A brief missive tonight, on the eve of what is hopefully the last night of this, the Great War for Chicken.

At present, the count stands thus: Foxes -- 78; Farmers -- 35.

In the beginning, we didn't even notice. Two chickens missing from 50 doesn't make an impression. Two more chickens missing from 45 doesn't either. It isn't until wounded chickens start showing up and a head count is done that the farmer realizes that something big is afoot.

Weeks later, after traps, repositioning fencing, and the like were unsuccessfully tried, on a dog walk, Dart the Farm Puppy/Gloriously Nosed Scout discovered a small pile of white feathers -- one mile away from the farm, near the lake. Said feathers are suspiciously familiar to the farmer. After encouragement, the Glorious Nose ran off, bounded about, and the farmer saw not only familiar feathers, but a ripped-open stomach filled with familiar feed. And still Dart raced on. She finally stopped short at a fox burrow, and proceeded to furiously dig. It took great effort to get her away. On the way home she found five other burrows.

The enemy now identified as foxes, majorly plural, we get down to business. More traps are engaged, some of which are sprung, none of which trap anything (except for one time an errant chicken, who was quite perturbed at being stuck in a cage with a dead chicken). 

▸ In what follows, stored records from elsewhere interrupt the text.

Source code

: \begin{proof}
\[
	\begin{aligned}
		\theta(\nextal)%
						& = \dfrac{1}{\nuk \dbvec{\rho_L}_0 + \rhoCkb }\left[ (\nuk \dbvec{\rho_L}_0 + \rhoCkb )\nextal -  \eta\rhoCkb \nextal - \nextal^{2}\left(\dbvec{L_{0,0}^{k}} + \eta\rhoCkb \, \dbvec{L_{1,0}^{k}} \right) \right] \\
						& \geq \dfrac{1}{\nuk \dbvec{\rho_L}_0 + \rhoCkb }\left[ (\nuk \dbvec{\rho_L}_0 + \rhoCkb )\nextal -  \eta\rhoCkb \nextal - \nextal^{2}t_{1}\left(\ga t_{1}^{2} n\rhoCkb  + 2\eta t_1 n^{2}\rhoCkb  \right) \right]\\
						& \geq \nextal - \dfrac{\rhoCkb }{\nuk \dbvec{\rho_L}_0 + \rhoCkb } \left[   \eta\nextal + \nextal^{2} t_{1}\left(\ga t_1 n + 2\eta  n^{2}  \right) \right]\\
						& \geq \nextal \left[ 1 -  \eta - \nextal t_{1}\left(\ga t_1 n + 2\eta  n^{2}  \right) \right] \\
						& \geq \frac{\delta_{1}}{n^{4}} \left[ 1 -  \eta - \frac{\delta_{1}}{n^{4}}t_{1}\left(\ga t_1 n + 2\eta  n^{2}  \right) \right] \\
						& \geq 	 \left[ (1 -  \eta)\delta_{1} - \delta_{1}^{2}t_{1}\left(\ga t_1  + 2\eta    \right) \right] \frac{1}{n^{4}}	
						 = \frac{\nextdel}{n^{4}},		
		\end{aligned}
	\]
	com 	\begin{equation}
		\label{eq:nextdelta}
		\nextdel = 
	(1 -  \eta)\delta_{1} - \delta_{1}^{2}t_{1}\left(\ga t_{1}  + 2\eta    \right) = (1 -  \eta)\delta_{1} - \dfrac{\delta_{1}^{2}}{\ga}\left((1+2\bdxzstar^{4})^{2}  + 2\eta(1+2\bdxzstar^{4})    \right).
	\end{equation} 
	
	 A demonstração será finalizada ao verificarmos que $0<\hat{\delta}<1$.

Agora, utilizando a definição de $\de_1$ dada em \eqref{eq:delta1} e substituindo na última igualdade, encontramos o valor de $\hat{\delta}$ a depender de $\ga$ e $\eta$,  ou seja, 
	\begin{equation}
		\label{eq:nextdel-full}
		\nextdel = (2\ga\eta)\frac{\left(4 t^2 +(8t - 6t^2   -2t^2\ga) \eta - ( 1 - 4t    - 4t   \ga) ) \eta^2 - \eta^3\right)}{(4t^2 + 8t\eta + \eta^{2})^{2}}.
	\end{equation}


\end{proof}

We decided that such terrorism on the part of foxes not only justified but required small ethical lapses for the greater good. Fernando, ancient, fat, one-winged meat chicken who lives in the barn, was called to sacrifice himself, if need be, for chickenkind. He spent the night two nights ago tethered to a picnic table in the front yard, while farmers with a .22 sat in the dining room, watching through the window.

Despite Fernando's generally kerfuffled, "there's-a-fox-coming-for-me" manner that kept adrenaline flowing for the would-be shooters, that night the fox waltzed past Fernando to take 2 chickens and leave 5 dead in the pasture.

Fernando was returned to the barn and given much corn.

A platform was constructed and set up in a giant pine tree overlooking the chicken tractors. Watches were divvied up. A small gap was made in the chicken fortifications to tempt the fox. Helpfully, a 60 pound pig coated himself two inches thick, orbitally, in mud and then required medical attention, meaning that all sharpshooters were coated in a mask of pig-mud smell after bear hugging him into the pickup truck, and then into a recovery stall in the barn.

And so we will sit, one by one and unshowered, stinking of pig poop (for this is the primary component of pig-mud), from now until past dawn, hoping to catch the fox(es) at it. We have all the power of human ingenuity (firepower, meditation poses, thermoses full of coffee and kahlua, amatuer astronomy practice and the discovery of new constellations, composition of couplets in various amusing meters memorized and silently recited to our chicken protectees and fox adversaries, etc.), at our fingertips, but the fox is hunting for its life, and it will be a close match.